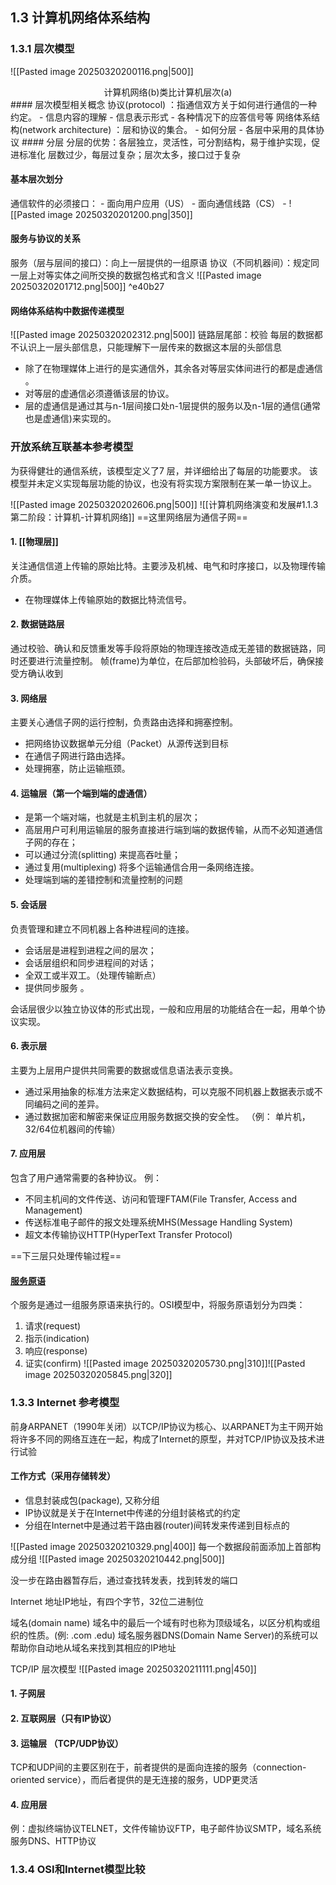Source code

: ## 1.3 计算机网络体系结构
### 1.3.1 层次模型
![[Pasted image 20250320200116.png|500]]
<center>计算机网络(b)类比计算机层次(a)</center>
#### 层次模型相关概念
协议(protocol) ：指通信双方关于如何进行通信的一种约定。
- 信息内容的理解
- 信息表示形式
- 各种情况下的应答信号等
网络体系结构(network architecture) ：层和协议的集合。
- 如何分层
- 各层中采用的具体协议
#### 分层
分层的优势：各层独立，灵活性，可分割结构，易于维护实现，促进标准化
层数过少，每层过复杂；层次太多，接口过于复杂

#### 基本层次划分
 通信软件的必须接口：
	- 面向用户应用（US）
	- 面向通信线路（CS）
	- ![[Pasted image 20250320201200.png|350]]

#### 服务与协议的关系
服务（层与层间的接口）：向上一层提供的一组原语
协议（不同机器间）：规定同一层上对等实体之间所交换的数据包格式和含义
![[Pasted image 20250320201712.png|500]] ^e40b27

#### 网络体系结构中数据传递模型
![[Pasted image 20250320202312.png|500]]
链路层尾部：校验
每层的数据都不认识上一层头部信息，只能理解下一层传来的数据这本层的头部信息


- 除了在物理媒体上进行的是实通信外，其余各对等层实体间进行的都是虚通信 。
- 对等层的虚通信必须遵循该层的协议。
- 层的虚通信是通过其与n-1层间接口处n-1层提供的服务以及n-1层的通信(通常也是虚通信)来实现的。

### 开放系统互联基本参考模型
为获得健壮的通信系统，该模型定义了7 层，并详细给出了每层的功能要求。
该模型并未定义实现每层功能的协议，也没有将实现方案限制在某一单一协议上。

![[Pasted image 20250320202606.png|500]]
![[计算机网络演变和发展#1.1.3 第二阶段：计算机-计算机网络]]
==这里网络层为通信子网==

#### 1. [[物理层]]
关注通信信道上传输的原始比特。主要涉及机械、电气和时序接口，以及物理传输介质。
- 在物理媒体上传输原始的数据比特流信号。

#### 2. 数据链路层
通过校验、确认和反馈重发等手段将原始的物理连接改造成无差错的数据链路，同时还要进行流量控制。 帧(frame)为单位，在后部加检验码，头部破坏后，确保接受方确认收到

#### 3. 网络层
主要关心通信子网的运行控制，负责路由选择和拥塞控制。
- 把网络协议数据单元分组（Packet）从源传送到目标
- 在通信子网进行路由选择。
- 处理拥塞，防止运输瓶颈。

#### 4. 运输层（第一个端到端的虚通信）
- 是第一个端对端，也就是主机到主机的层次；
- 高层用户可利用运输层的服务直接进行端到端的数据传输，从而不必知道通信子网的存在；
- 可以通过分流(splitting) 来提高吞吐量；
- 通过复用(multiplexing) 将多个运输通信合用一条网络连接。
- 处理端到端的差错控制和流量控制的问题

#### 5. 会话层
负责管理和建立不同机器上各种进程间的连接。
- 会话层是进程到进程之间的层次；
- 会话层组织和同步进程间的对话；
- 全双工或半双工。（处理传输断点）
- 提供同步服务 。

会话层很少以独立协议体的形式出现，一般和应用层的功能结合在一起，用单个协议实现。

#### 6. 表示层
主要为上层用户提供共同需要的数据或信息语法表示变换。
- 通过采用抽象的标准方法来定义数据结构，可以克服不同机器上数据表示或不同编码之间的差异。
- 通过数据加密和解密来保证应用服务数据交换的安全性。
（例： 单片机，32/64位机器间的传输）

#### 7. 应用层
包含了用户通常需要的各种协议。
例：
- 不同主机间的文件传送、访问和管理FTAM(File Transfer, Access and Management)
- 传送标准电子邮件的报文处理系统MHS(Message Handling System)
- 超文本传输协议HTTP(HyperText Transfer Protocol)

==下三层只处理传输过程==

#### [服务原语](#^e40b27)
个服务是通过一组服务原语来执行的。OSI模型中，将服务原语划分为四类：
1. 请求(request)
2. 指示(indication)
3. 响应(response)
4. 证实(confirm)
![[Pasted image 20250320205730.png|310]]![[Pasted image 20250320205845.png|320]]

### 1.3.3 Internet 参考模型
前身ARPANET（1990年关闭）以TCP/IP协议为核心、以ARPANET为主干网开始将许多不同的网络互连在一起，构成了Internet的原型，并对TCP/IP协议及技术进行试验

#### 工作方式（采用存储转发）
- 信息封装成包(package), 又称分组
- IP协议就是关于在Internet中传递的分组封装格式的约定
- 分组在Internet中是通过若干路由器(router)间转发来传递到目标点的

![[Pasted image 20250320210329.png|400]]
每一个数据段前面添加上首部构成分组
![[Pasted image 20250320210442.png|500]]

没一步在路由器暂存后，通过查找转发表，找到转发的端口

Internet 地址IP地址，有四个字节，32位二进制位

域名(domain name)
域名中的最后一个域有时也称为顶级域名，以区分机构或组织的性质。(例: .com .edu)
域名服务器DNS(Domain Name Server)的系统可以帮助你自动地从域名来找到其相应的IP地址

TCP/IP 层次模型
![[Pasted image 20250320211111.png|450]]

#### 1. 子网层
#### 2. 互联网层（只有IP协议）
#### 3. 运输层 （TCP/UDP协议）

TCP和UDP间的主要区别在于，前者提供的是面向连接的服务（connection-oriented service），而后者提供的是无连接的服务，UDP更灵活
#### 4. 应用层
例：虚拟终端协议TELNET，文件传输协议FTP，电子邮件协议SMTP，域名系统服务DNS、HTTP协议

### 1.3.4 OSI和Internet模型比较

Assigned task: Go through the material and report each line that holds the string "Pasted".

Solved problem:
![[Pasted image 20250320200116.png|500]]
	- ![[Pasted image 20250320201200.png|350]]
![[Pasted image 20250320201712.png|500]] ^e40b27
![[Pasted image 20250320202312.png|500]]
![[Pasted image 20250320202606.png|500]]
![[Pasted image 20250320205730.png|310]]![[Pasted image 20250320205845.png|320]]
![[Pasted image 20250320210329.png|400]]
![[Pasted image 20250320210442.png|500]]
![[Pasted image 20250320211111.png|450]]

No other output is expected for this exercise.